At a time when global geopolitical threats and instability are escalating, Peter Routledge, the head of the Office of the Superintendent of Financial Institutions (OSFI) sees room for added risk in Canada’s financial system.
Speaking at the Global Risk Institute (GRI) Summit on Wednesday in Toronto, Routledge, superintendent of financial institutions at OSFI said the financial system is resilient.
As evidence, he noted that Canada hasn’t seen a failure of a federally regulated deposit-taking institution since 1996, whereas the U.S. has seen more than 500. On the insurance side, there’ve been seven failures since 2000 in Canada (and not all were federally regulated) vs. 547 in the U.S.
“Given these statistics, I think it’s reasonable to conclude that OSFI could adjust its risk appetite with regards to new entrants,” he said, adding the regulator plans to revamp its approvals process to ease entry to the banking sector “and with that, mature our tolerance for risk.”
The resilience of the financial system can also be leveraged to help the Canadian economy adapt to global economic, technological and other shifts, Routledge said.
“Relative to Canada’s $3 trillion economy, … Canada’s banks have ample capacity to help fund the country’s adjustment in this new era,” he said.
He noted the systemically important banks reported common equity Tier 1 ratios averaging 13.7%, or 220 basis points above the floor, in the most recent quarter.
“In layperson’s terms, banks could make nearly $1 trillion in additional loans or other extensions of credit and remain above current capital minimums,” he said.
Routledge also noted that Canadian life insurers have boosted their core capital ratios by around 13% over the past six years, and maintain capital buffers that “can be similarly leveraged for new investments in the Canadian economy.”
OSFI recently cut capital requirements on life insurers’ infrastructure investments to facilitate increased spending.

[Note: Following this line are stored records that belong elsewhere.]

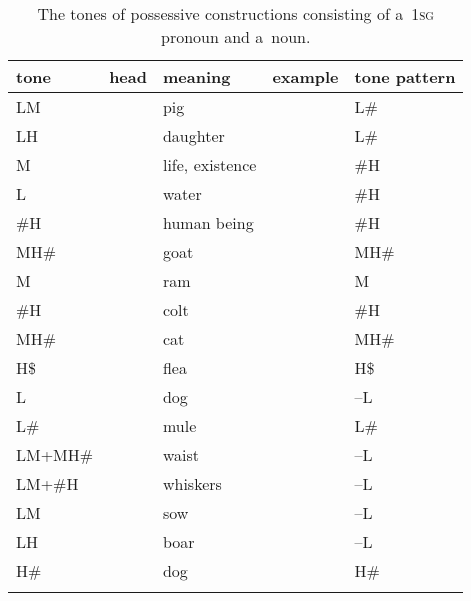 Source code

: \begin{table}%
\caption{\label{tab:thetonesofpossessiveconstructionsconsistingofa1sgpronounandanoun}The tones of {possessive} constructions consisting of a~1\textsc{sg} pronoun and a~noun.}
\begin{tabularx}{\textwidth}{ Q Q P{25mm} l l }
\lsptoprule
	tone & head & meaning & example & tone pattern\\ \midrule
	LM &  & pig &  & L\#\\
	LH &  & daughter &  & L\#\\
	M &  & life, existence &  & \#H\\
	L &  & water &  & \#H\\
	\#H &  & human being &  & \#H\\
	MH\# &  & goat &  & MH\#\\ \addlinespace \hdashline \addlinespace
	M &  & ram &  & M\\
	\#H &  & colt &  & \#H\\
	MH\# &  & cat &  & MH\#\\
	H\$ &  & flea &  & H\$\\
	L &  & dog &  & --L\\
	L\# &  & mule &  & L\#\\
	LM+MH\# &  & waist &  & --L\\
	LM+\#H &  & whiskers &  & --L\\
	LM &  & sow &  & --L\\
	LH &  & boar &  & --L\\
	H\# &  & dog &  & H\#\\
\lspbottomrule
\end{tabularx}
\end{table}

Last month, it also released a revised policy plan outlining steps it’s taking to ensure Canada’s financial system can “deliver stronger outcomes for economic growth” while also reducing regulatory burden, in line with Ottawa’s Red Tape review.
“Given the resilience in the system, given where we are in the economy, we can begin to think of that resilience as something to be leveraged to enable the economy to navigate through a period of uncertainty,” he said.
Still, that uncertainty is significant. Comparing 2025 to the end of the Cold War period, he said: “The current era is no less bracing than that time.”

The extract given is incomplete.